5-FU, Aflibercept, and Radiation (RT) for Preoperative and Postoperative Patients With Stage II/III Rectal Cancer

NCT ID: NCT01749956

Last Updated: 2017-02-07

Basic Information

• Recruitment Status: COMPLETED
• Clinical Phase: PHASE2
• Total Enrollment: 39 participants
• Study Classification: INTERVENTIONAL
• Study Start Date: 2013-01-31
• Study Completion Date: 2015-09-30

Brief Summary

The purpose of this Phase II study will be to investigate the antiangiogenic agent, aflibercept, in combination with chemoradiation as preoperative treatment for patients with stage II/III rectal cancer, followed by 4 months of FOLFOX6 plus aflibercept adjuvantly.

Conditions

Rectal Cancer

Study Design

• Allocation Method: NA
• Intervention Model: SINGLE_GROUP
• Primary Study Purpose: TREATMENT
• Blinding Strategy: NONE

Study Groups

FOLFOX6/Aflibercept/Radiation/Surgery

Preoperative Chemoradiation: (6 weeks)

• 5-FU: 225 mg/m2 per day by intravenous continuous infusion (IVCI), Days 1 thru 42;
• Radiation: 50.4 Gy (1.8 Gy/day or 28 fractions) Mon thru Fri, Weeks 1 thru 6;
• Aflibercept: 4 mg/ kg, via IV infusion, Days 1 and 15.

Surgery at least 6 weeks after last day of aflibercept: Patients will undergo abdominoperineal or low anterior resection with total mesorectal excision, per standard treatment guidelines.

Postoperative Chemotherapy and Aflibercept Treatments (four 28-day cycles):

• Aflibercept (administered first): 4 mg/kg IV for approximately 1 hour (no more than 2 hours) on Days 1 and 15 of each cycle.
• Modified FOLFOX6:

• Leucovorin: 400 mg/m2 as a 2-hour infusion prior to 5-FU on Days 1 and 15 of each cycle.
• Oxaliplatin: 85 mg/m2 IV as a 2-hour infusion prior to 5-FU on Days 1 and 15 of each cycle.
• 5-FU: 400-mg/m2 bolus for 2 to 4 minutes followed by 2400 mg/m2 for 46 hours on Days 1 and 15 of each cycle.

Group Type: EXPERIMENTAL

Radiation

Intervention Type: RADIATION

Aflibercept

Intervention Type: DRUG

Surgery

Intervention Type: PROCEDURE

Abdominoperineal or low anterior resection with total mesorectal excision, per standard treatment guidelines

FOLFOX6

Intervention Type: DRUG

Interventions

Radiation

Intervention Type: RADIATION

Aflibercept

Intervention Type: DRUG

Surgery

Abdominoperineal or low anterior resection with total mesorectal excision, per standard treatment guidelines

Intervention Type: PROCEDURE

FOLFOX6

Intervention Type: DRUG

Other Intervention Names

Eylea; Zaltrap; Leucovorin (Folinic Acid); 5-Fluorouracil (5-FU; Efudex); Oxaliplatin (Eloxatin)

Eligibility Criteria

Inclusion Criteria

1. Patients with histologically confirmed stage II or III rectal cancer (adenocarcinoma)

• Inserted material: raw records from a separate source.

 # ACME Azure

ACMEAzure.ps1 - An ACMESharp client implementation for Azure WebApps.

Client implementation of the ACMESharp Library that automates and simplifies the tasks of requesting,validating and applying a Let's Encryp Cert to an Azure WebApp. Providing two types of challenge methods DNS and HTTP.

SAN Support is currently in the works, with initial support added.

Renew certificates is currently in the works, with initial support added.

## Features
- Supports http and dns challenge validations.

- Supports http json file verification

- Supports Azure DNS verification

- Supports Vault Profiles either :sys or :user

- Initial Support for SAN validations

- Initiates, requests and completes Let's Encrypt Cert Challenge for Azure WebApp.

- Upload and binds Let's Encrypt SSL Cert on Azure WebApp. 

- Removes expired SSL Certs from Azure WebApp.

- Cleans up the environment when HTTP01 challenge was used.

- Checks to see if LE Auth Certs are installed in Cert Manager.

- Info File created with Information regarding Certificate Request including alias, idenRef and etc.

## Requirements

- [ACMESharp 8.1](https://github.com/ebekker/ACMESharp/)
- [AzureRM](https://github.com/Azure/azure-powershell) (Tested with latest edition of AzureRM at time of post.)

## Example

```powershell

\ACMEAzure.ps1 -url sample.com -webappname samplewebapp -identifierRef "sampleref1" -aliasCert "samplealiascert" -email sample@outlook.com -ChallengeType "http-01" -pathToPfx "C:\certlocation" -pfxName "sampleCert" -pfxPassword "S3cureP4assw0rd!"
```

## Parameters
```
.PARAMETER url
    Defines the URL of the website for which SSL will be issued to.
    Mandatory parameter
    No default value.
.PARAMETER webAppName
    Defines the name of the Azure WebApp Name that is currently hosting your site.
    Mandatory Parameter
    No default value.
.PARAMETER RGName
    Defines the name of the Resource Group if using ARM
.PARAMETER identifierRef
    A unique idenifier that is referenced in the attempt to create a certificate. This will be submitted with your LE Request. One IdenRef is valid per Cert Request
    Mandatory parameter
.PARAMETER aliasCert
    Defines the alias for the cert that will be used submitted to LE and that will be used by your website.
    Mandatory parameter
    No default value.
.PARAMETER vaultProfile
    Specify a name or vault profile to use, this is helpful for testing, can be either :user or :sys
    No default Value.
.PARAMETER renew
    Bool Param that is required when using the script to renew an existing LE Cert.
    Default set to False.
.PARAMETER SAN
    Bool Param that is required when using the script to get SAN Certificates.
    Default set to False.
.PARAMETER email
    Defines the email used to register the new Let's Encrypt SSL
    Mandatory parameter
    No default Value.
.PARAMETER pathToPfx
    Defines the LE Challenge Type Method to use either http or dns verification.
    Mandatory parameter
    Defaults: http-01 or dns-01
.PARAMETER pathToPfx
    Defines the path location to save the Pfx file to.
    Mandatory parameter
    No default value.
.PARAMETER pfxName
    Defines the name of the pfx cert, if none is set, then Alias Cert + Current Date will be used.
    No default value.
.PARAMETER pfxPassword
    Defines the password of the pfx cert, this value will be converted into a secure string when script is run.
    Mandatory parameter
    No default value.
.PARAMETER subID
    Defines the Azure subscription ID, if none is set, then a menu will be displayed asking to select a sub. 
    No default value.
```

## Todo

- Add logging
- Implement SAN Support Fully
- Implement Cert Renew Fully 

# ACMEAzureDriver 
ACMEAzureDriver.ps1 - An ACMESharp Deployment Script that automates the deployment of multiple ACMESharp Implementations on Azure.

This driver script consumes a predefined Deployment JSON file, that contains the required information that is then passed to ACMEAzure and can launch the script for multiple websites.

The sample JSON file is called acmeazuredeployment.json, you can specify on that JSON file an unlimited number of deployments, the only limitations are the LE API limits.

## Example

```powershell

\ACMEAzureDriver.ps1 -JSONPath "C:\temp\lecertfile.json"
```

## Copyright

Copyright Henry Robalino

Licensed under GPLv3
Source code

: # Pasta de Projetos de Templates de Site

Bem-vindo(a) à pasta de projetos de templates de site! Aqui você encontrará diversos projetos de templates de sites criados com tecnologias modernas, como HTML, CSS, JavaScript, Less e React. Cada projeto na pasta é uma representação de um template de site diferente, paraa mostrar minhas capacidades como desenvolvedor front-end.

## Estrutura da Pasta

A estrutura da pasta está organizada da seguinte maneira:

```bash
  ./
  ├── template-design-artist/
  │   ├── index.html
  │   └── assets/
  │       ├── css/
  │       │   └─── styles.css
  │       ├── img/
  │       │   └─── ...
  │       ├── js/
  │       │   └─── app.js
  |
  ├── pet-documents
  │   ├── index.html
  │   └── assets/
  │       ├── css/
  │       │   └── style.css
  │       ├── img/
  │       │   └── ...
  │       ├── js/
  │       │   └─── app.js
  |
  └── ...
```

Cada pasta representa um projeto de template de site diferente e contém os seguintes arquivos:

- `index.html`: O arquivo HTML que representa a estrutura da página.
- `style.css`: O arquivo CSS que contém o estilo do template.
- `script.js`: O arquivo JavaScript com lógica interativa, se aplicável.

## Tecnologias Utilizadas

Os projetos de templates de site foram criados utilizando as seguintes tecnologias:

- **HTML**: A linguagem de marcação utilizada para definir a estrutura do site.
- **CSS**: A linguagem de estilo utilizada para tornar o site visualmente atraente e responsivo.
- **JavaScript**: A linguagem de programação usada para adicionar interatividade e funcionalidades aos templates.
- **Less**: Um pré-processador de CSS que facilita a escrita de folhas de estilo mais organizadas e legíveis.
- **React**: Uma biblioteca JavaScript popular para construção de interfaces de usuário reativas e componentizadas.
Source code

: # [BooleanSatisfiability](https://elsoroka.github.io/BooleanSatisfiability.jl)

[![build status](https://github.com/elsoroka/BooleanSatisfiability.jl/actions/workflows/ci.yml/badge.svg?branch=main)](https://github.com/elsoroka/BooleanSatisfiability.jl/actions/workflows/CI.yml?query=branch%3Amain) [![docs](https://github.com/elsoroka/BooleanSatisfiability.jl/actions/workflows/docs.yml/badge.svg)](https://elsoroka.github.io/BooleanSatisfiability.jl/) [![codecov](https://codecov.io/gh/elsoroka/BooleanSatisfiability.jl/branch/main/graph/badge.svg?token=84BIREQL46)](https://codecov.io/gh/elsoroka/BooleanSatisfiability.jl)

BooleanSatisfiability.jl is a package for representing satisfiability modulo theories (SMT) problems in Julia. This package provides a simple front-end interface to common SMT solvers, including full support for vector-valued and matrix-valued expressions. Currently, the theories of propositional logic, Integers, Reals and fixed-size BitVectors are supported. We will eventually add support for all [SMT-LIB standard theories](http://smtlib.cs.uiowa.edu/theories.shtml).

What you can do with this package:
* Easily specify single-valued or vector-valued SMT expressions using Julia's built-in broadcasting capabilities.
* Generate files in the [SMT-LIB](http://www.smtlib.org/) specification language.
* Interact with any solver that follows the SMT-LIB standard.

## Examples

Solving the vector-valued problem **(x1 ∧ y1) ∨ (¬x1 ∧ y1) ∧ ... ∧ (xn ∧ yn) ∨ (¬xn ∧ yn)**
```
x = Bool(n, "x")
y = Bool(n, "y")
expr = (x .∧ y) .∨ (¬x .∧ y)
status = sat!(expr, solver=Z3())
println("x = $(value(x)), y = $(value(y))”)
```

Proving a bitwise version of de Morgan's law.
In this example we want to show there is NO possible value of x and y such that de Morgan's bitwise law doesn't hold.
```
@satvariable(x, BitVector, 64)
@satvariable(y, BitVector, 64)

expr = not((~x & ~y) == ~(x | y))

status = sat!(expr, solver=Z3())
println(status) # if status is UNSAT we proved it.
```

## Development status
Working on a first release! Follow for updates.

2. Patients must be candidates for preoperative chemoradiation

3. Male or female patients ≥18 years-of-age

4. Eastern Cooperative Oncology Group Performance Status (ECOG PS) score of 0 or 1

5. Adequate hematologic, liver and renal function

6. Male patients willing to use adequate contraceptive measures

7. Female patients who are not of child-bearing potential, and female patients of child-bearing potential who agree to use adequate contraceptive measures, who are not breastfeeding, and who have a negative serum or urine pregnancy test <7 days prior to start of treatment

8. Life expectancy ≥12 weeks

9. Willingness and ability to comply with the trial and follow-up procedures

10. Ability to understand the nature of this trial and give written informed consent.

Exclusion Criteria

1. Treatment with prior chemotherapy or radiation for rectal cancer.

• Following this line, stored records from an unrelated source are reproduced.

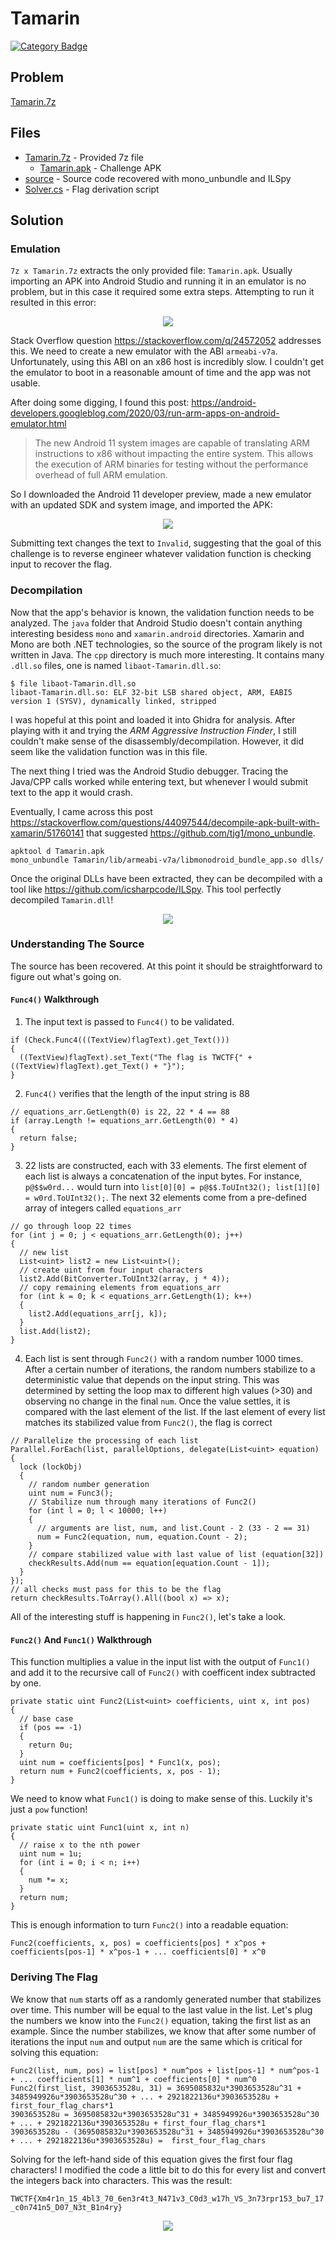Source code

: # Tamarin
[![Category Badge](https://img.shields.io/badge/Category-Reverse-BrightGreen.svg)](https://shields.io/)
## Problem

[Tamarin.7z](./Tamarin.7z)

## Files

* [Tamarin.7z](./Tamarin.7z) - Provided 7z file
  - [Tamarin.apk](./Tamarin.apk) - Challenge APK
* [source](./source) - Source code recovered with mono_unbundle and ILSpy
* [Solver.cs](./Solver.cs) - Flag derivation script

## Solution

### Emulation

`7z x Tamarin.7z` extracts the only provided file: `Tamarin.apk`. Usually importing an APK into Android Studio and running it in an emulator is no problem, but in this case it required some extra steps. Attempting to run it resulted in this error:

<div align="center"><img src="images/abi.png"></div>

Stack Overflow question https://stackoverflow.com/q/24572052 addresses this. We need to create a new emulator with the ABI `armeabi-v7a`. Unfortunately, using this ABI on an x86 host is incredibly slow. I couldn't get the emulator to boot in a reasonable amount of time and the app was not usable. 

After doing some digging, I found this post: https://android-developers.googleblog.com/2020/03/run-arm-apps-on-android-emulator.html

> The new Android 11 system images are capable of translating ARM instructions to x86 without impacting the entire system. This allows the execution of ARM binaries for testing without the performance overhead of full ARM emulation.

So I downloaded the Android 11 developer preview, made a new emulator with an updated SDK and system image, and imported the APK:

<div align="center"><img src="images/app.png"></div>

Submitting text changes the text to `Invalid`, suggesting that the goal of this challenge is to reverse engineer whatever validation function is checking input to recover the flag.

### Decompilation

Now that the app's behavior is known, the validation function needs to be analyzed. The `java` folder that Android Studio doesn't contain anything interesting besidess `mono` and `xamarin.android` directories. Xamarin and Mono are both .NET technologies, so the source of the program likely is not written in Java. The `cpp` directory is much more interesting. It contains many `.dll.so` files, one is named `libaot-Tamarin.dll.so`:

```
$ file libaot-Tamarin.dll.so
libaot-Tamarin.dll.so: ELF 32-bit LSB shared object, ARM, EABI5 version 1 (SYSV), dynamically linked, stripped
```

I was hopeful at this point and loaded it into Ghidra for analysis. After playing with it and trying the *ARM Aggressive Instruction Finder*, I still couldn't make sense of the disassembly/decompilation. However, it did seem like the validation function was in this file. 

The next thing I tried was the Android Studio debugger. Tracing the Java/CPP calls worked while entering text, but whenever I would submit text to the app it would crash. 

Eventually, I came across this post https://stackoverflow.com/questions/44097544/decompile-apk-built-with-xamarin/51760141 that suggested https://github.com/tjg1/mono_unbundle. 

```
apktool d Tamarin.apk
mono_unbundle Tamarin/lib/armeabi-v7a/libmonodroid_bundle_app.so dlls/
```

Once the original DLLs have been extracted, they can be decompiled with a tool like https://github.com/icsharpcode/ILSpy. This tool perfectly decompiled `Tamarin.dll`!

<div align="center"><img src="images/decompile.png"></div>

### Understanding The Source

The source has been recovered. At this point it should be straightforward to figure out what's going on.

#### `Func4()` Walkthrough
1. The input text is passed to `Func4()` to be validated.
```
if (Check.Func4(((TextView)flagText).get_Text()))
{
  ((TextView)flagText).set_Text("The flag is TWCTF{" + ((TextView)flagText).get_Text() + "}");
}
```

2. `Func4()` verifies that the length of the input string is 88
```
// equations_arr.GetLength(0) is 22, 22 * 4 == 88
if (array.Length != equations_arr.GetLength(0) * 4)
{
  return false;
}
```

3. 22 lists are constructed, each with 33 elements. The first element of each list is always a concatenation of the input bytes. For instance, `p@$$w0rd...` would turn into `list[0][0] = p@$$.ToUInt32(); list[1][0] = w0rd.ToUInt32();`. The next 32 elements come from a pre-defined array of integers called `equations_arr`
```
// go through loop 22 times
for (int j = 0; j < equations_arr.GetLength(0); j++)
{
  // new list
  List<uint> list2 = new List<uint>();
  // create uint from four input characters
  list2.Add(BitConverter.ToUInt32(array, j * 4));
  // copy remaining elements from equations_arr
  for (int k = 0; k < equations_arr.GetLength(1); k++)
  {
    list2.Add(equations_arr[j, k]);
  }
  list.Add(list2);
}
```

4. Each list is sent through `Func2()` with a random number 1000 times. After a certain number of iterations, the random numbers stabilize to a deterministic value that depends on the input string. This was determined by setting the loop max to different high values (>30) and observing no change in the final `num`. Once the value settles, it is compared with the last element of the list. If the last element of every list matches its stabilized value from `Func2()`, the flag is correct
```
// Parallelize the processing of each list
Parallel.ForEach(list, parallelOptions, delegate(List<uint> equation)
{
  lock (lockObj)
  {
    // random number generation
    uint num = Func3();
    // Stabilize num through many iterations of Func2()
    for (int l = 0; l < 10000; l++)
    {
      // arguments are list, num, and list.Count - 2 (33 - 2 == 31)
      num = Func2(equation, num, equation.Count - 2);
    }
    // compare stabilized value with last value of list (equation[32])
    checkResults.Add(num == equation[equation.Count - 1]);
  }  
});
// all checks must pass for this to be the flag
return checkResults.ToArray().All((bool x) => x);
```

All of the interesting stuff is happening in `Func2()`, let's take a look.

#### `Func2()` And `Func1()` Walkthrough

This function multiplies a value in the input list with the output of `Func1()` and add it to the recursive call of `Func2()` with coefficent index subtracted by one. 
```
private static uint Func2(List<uint> coefficients, uint x, int pos)
{
  // base case
  if (pos == -1)
  {
    return 0u;
  }
  uint num = coefficients[pos] * Func1(x, pos);
  return num + Func2(coefficients, x, pos - 1);
}
```

We need to know what `Func1()` is doing to make sense of this. Luckily it's just a `pow` function!

```
private static uint Func1(uint x, int n)
{
  // raise x to the nth power
  uint num = 1u;
  for (int i = 0; i < n; i++)
  {
    num *= x;
  }
  return num;
}
```

This is enough information to turn `Func2()` into a readable equation:

`Func2(coefficients, x, pos) = coefficients[pos] * x^pos + coefficients[pos-1] * x^pos-1 + ... coefficients[0] * x^0`

### Deriving The Flag

We know that `num` starts off as a randomly generated number that stabilizes over time. This number will be equal to the last value in the list. Let's plug the numbers we know into the `Func2()` equation, taking the first list as an example. Since the number stabilizes, we know that after some number of iterations the input `num` and output `num` are the same which is critical for solving this equation:

```
Func2(list, num, pos) = list[pos] * num^pos + list[pos-1] * num^pos-1 + ... coefficients[1] * num^1 + coefficients[0] * num^0
Func2(first_list, 3903653528u, 31) = 3695085832u*3903653528u^31 + 3485949926u*3903653528u^30 + ... + 2921822136u*3903653528u + first_four_flag_chars*1
3903653528u = 3695085832u*3903653528u^31 + 3485949926u*3903653528u^30 + ... + 2921822136u*3903653528u + first_four_flag_chars*1
3903653528u - (3695085832u*3903653528u^31 + 3485949926u*3903653528u^30 + ... + 2921822136u*3903653528u) =  first_four_flag_chars
```

Solving for the left-hand side of this equation gives the first four flag characters! I modified the code a little bit to do this for every list and convert the integers back into characters. This was the result:

`TWCTF{Xm4r1n_15_4bl3_70_6en3r4t3_N471v3_C0d3_w17h_VS_3n73rpr153_bu7_17_c0n741n5_D07_N3t_B1n4ry}`

<div align="center"><img src="images/flag.png"></div>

2. Patients who have received any other investigational agents within the 28 days prior to Day 1 of the study.

3. Known to be human immunodeficiency virus positive or hepatitis B or C positive

4. Women who are pregnant or breastfeeding

5. History of acute myocardial infarction within the previous 6 months, uncontrolled hypertension (blood pressure >150/100 mmHg and/or diastolic blood pressure >100 mmHg), unstable angina, New York Heart Association Grade 2 or greater congestive heart failure, serious cardiac arrhythmia requiring medication (excluding atrial fibrillation), or ≥ Grade 2 peripheral vascular disease.

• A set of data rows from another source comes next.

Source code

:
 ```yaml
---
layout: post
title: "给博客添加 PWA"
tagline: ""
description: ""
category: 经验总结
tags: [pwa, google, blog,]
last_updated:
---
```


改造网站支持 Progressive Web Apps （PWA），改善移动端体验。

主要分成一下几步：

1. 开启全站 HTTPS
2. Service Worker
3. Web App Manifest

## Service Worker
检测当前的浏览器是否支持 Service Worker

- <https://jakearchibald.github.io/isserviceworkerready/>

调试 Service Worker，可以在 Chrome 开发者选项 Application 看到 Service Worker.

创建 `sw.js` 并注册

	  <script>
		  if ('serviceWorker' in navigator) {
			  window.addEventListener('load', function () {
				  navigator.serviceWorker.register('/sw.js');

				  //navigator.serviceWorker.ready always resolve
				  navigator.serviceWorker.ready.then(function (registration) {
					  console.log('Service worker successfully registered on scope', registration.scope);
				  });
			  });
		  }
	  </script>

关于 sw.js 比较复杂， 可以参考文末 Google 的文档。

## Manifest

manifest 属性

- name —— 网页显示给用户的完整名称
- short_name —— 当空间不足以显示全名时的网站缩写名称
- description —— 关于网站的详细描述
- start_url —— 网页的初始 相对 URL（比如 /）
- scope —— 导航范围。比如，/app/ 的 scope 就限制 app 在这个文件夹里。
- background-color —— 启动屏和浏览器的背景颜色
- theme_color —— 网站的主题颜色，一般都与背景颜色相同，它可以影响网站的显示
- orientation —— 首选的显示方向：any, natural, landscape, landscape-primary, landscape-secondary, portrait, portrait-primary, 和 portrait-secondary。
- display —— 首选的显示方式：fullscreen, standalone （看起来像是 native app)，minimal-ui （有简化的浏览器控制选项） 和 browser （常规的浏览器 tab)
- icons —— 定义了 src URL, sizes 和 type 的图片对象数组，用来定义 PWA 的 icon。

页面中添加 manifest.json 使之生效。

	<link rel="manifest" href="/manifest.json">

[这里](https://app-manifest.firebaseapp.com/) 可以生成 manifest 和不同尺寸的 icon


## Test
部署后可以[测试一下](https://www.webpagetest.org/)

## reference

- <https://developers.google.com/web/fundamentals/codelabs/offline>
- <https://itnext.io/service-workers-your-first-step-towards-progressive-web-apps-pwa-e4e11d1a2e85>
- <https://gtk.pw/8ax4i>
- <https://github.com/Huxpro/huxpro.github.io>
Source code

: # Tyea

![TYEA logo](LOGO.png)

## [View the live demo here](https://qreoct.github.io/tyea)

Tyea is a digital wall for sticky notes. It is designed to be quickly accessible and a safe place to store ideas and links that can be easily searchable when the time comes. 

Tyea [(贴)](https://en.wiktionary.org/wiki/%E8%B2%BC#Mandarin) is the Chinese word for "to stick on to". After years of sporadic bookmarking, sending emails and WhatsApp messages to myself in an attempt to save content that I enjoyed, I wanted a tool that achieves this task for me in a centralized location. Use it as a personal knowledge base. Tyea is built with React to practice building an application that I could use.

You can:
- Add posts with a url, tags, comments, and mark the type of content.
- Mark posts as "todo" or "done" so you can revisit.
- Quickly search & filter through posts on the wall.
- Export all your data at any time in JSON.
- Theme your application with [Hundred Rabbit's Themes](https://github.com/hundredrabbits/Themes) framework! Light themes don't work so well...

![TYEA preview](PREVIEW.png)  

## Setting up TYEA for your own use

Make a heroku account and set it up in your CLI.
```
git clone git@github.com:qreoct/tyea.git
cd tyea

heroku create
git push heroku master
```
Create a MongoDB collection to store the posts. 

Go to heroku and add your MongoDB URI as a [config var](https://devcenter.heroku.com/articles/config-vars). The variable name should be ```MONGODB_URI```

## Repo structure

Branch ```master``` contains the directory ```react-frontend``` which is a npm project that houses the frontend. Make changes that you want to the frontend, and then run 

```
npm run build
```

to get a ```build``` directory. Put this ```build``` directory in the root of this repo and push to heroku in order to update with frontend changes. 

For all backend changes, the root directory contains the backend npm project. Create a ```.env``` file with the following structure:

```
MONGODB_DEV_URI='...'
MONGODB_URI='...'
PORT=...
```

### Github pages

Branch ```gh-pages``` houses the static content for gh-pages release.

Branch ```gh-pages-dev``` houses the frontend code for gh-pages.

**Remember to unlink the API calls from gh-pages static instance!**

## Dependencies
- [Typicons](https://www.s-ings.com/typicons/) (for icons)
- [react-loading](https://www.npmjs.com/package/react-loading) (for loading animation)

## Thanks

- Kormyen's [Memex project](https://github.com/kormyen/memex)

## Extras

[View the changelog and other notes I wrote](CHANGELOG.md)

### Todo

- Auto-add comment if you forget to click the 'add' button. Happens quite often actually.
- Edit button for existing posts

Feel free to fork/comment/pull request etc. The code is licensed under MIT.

6. History of hypertensive crisis or hypertensive encephalopathy.

7. History of stroke or transient ischemic attack within the past 6 months.

8. Significant vascular disease (eg, aortic aneurysm requiring surgical repair or recent peripheral arterial thrombosis) within 6 months prior to initiation of therapy.

9. History of abdominal fistula, gastrointestinal perforation, or intra-abdominal abscess within the past 6 months.

10. Patients with symptomatic sensory or peripheral neuropathy (Grade 2 or above).

11. Patients may not have received other agents, either investigational or marketed, that act by primary anti-angiogenic mechanisms.

12. Prior malignancy (except for adequately treated basal-cell or squamous-cell skin cancers, in situ carcinomas, or low grade [Gleason score of 3+3 or less] localized prostate cancer) in the past 5 years.

13. Patients with active concurrent infections or patients with serious underlying medical conditions.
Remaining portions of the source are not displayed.